インバウンドの売上高は毎月、過去最高を更新し、24年暦年では前年比85.9%増の6487億円を記録した。過去最高だった23年(204.8%増、3484億円)を大幅に更新し、売上高構成比は11.2%まで上昇した。購買客数は74.3%増の603.7万人となり、同じく過去最高を大幅に更新した。ちなみにコロナ禍前の19年比(3461億円)比では約1.9倍まで増えている。

一方のインバウンドを除く国内顧客の売上高は前年比1.4%増の5兆1234億円。19年比では2.0%減の水準だ。国内顧客の伸び悩みが、地方都市の回復遅れの一因でもある。

【ランキング動向】1000億円超え17店舗に 地方・郊外の伸び率鈍化

本誌が調査した全国百貨店24年暦年売上高の店舗別ランキングでは、大都市圏の上位店舗が軒並み前年比2桁伸長を遂げ、中には2割超の店舗もある。2桁伸長組は、ラグジュアリーブランドや高級時計、宝飾、美術などの高付加価値商材の品揃えが厚く、インバウンド需要(免税売上高)が大きい店舗だ。対照的にこれらの売上げ規模が小さい地方都市や郊外立地の店舗は、コロナ禍の「反動増」も落ち着き、伸長率が鈍化している。

売上高50位までの店舗で2桁伸長は17店舗を数える。23年の23店舗には及ばなかったものの、引き続き上位店舗は好調だ。20位までに限ると13店舗が2桁伸長で前年と同数になる。上位は言うまでもなく大都市圏で、百貨店各社の基幹店が占める。1000億円を超える店舗が前年の14店舗から17店舗まで増えた。

トップテンでは6店舗が2桁伸長で、多くが前年から継続。その結果、1位の伊勢丹新宿本店は4000億円を、2位の阪急本店は3000億円を突破した。髙島屋大阪店、ジェイアール名古屋髙島屋も前年に続く2桁伸長で、前者は5位から3位に、後者は6位から5位にランクアップした。大丸大阪店(心斎橋店と梅田店合算)は9位から6位に、髙島屋日本橋店は8位から7位にランクアップした。

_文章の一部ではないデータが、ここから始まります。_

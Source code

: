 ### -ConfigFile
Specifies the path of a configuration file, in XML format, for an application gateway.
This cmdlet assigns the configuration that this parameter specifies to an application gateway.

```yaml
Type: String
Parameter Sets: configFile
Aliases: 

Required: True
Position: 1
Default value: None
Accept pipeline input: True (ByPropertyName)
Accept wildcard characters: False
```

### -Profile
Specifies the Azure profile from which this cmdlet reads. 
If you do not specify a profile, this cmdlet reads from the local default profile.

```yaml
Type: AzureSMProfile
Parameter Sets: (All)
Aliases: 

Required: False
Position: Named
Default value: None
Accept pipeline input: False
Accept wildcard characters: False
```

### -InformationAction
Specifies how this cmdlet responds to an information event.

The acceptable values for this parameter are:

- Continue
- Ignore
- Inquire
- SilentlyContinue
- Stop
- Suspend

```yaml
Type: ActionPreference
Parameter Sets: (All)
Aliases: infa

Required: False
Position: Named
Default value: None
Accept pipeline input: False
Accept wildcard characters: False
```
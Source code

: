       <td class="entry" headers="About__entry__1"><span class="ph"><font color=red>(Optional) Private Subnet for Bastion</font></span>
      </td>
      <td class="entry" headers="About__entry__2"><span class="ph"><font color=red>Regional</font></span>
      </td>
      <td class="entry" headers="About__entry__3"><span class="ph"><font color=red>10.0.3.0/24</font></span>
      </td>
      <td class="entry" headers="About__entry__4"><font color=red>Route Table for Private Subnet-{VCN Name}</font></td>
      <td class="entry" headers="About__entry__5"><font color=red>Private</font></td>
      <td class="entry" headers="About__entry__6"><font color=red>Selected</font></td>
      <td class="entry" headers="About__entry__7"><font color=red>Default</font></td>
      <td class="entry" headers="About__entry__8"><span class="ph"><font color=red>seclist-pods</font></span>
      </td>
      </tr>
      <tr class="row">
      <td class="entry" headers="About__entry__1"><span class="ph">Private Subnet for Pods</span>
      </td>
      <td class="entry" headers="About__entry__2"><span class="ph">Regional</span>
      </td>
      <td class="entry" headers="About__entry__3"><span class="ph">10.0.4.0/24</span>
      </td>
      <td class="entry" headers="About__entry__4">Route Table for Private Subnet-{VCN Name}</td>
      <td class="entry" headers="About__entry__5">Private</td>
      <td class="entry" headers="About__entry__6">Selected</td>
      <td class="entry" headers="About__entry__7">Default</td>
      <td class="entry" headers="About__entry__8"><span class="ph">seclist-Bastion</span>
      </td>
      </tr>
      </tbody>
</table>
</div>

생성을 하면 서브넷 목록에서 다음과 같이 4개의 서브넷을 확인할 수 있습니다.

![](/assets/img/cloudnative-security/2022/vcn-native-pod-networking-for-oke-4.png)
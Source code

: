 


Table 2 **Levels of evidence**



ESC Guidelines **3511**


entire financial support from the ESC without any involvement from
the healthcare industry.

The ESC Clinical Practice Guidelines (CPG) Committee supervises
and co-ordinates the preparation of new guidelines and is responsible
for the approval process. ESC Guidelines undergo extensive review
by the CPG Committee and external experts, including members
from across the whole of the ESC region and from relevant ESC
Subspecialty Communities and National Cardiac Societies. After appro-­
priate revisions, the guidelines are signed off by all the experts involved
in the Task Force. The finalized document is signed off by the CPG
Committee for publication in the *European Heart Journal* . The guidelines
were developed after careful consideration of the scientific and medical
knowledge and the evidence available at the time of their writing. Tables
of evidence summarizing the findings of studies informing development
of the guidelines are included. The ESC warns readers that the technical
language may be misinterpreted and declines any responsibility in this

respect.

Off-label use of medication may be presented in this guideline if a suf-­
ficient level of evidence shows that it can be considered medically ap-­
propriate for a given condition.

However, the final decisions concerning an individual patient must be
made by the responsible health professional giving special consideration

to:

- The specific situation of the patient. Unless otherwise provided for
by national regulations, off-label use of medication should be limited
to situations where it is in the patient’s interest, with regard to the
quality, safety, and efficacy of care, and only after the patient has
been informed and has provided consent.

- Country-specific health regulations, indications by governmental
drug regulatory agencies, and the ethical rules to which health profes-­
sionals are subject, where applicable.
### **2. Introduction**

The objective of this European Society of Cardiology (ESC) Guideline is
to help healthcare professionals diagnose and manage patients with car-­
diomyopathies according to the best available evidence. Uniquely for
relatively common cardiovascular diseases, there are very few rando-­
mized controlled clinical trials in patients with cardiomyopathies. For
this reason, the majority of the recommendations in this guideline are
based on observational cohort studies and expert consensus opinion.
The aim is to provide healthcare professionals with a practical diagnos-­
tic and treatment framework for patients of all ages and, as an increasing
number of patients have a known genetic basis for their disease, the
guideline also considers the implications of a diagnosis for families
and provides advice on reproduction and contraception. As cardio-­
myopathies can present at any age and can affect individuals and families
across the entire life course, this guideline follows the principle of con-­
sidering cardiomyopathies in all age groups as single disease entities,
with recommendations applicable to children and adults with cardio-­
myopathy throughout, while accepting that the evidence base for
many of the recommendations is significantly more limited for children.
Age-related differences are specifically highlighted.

11位から20位も2桁伸長が多く、7店舗を数える。ここでは前年の15位から13位に上がった三越銀座店と、16位から15位に上がった髙島屋京都店、17位の東武百貨店池袋本店が新たに1000億円台の仲間入りを果たした。20位までは高付加価値商材の品揃えが厚く、インバウンド需要で賑わっている店舗が大勢を占める。2割近い伸長率だった大丸札幌店もそうで、結果、前年の23位から「トップ20」入りを果たした。

21位から30位になると2桁伸長は3店舗になり、前年より5店舗減った。2桁伸長の大丸京都店(23年24位)、博多阪急(同27位)、博多大丸(同30位)はそれぞれ順位を上げている。京都と福岡は訪日外国人観光客の買物需要が多いエリアだ。2桁伸長店は前年より減ったとはいえ、増収店舗は8店舗を数え、前年より1店舗減っただけで、「コロナ禍からの復活」、あるいは「コロナ禍前超過」を遂げている。

31位から50位では2桁伸長は大規模改装した神戸阪急のみだが、7割の店舗が前年に続きプラス実績を遂げている。この順位になると地方都市や郊外立地の店舗が多く、減収組が前年より増えている。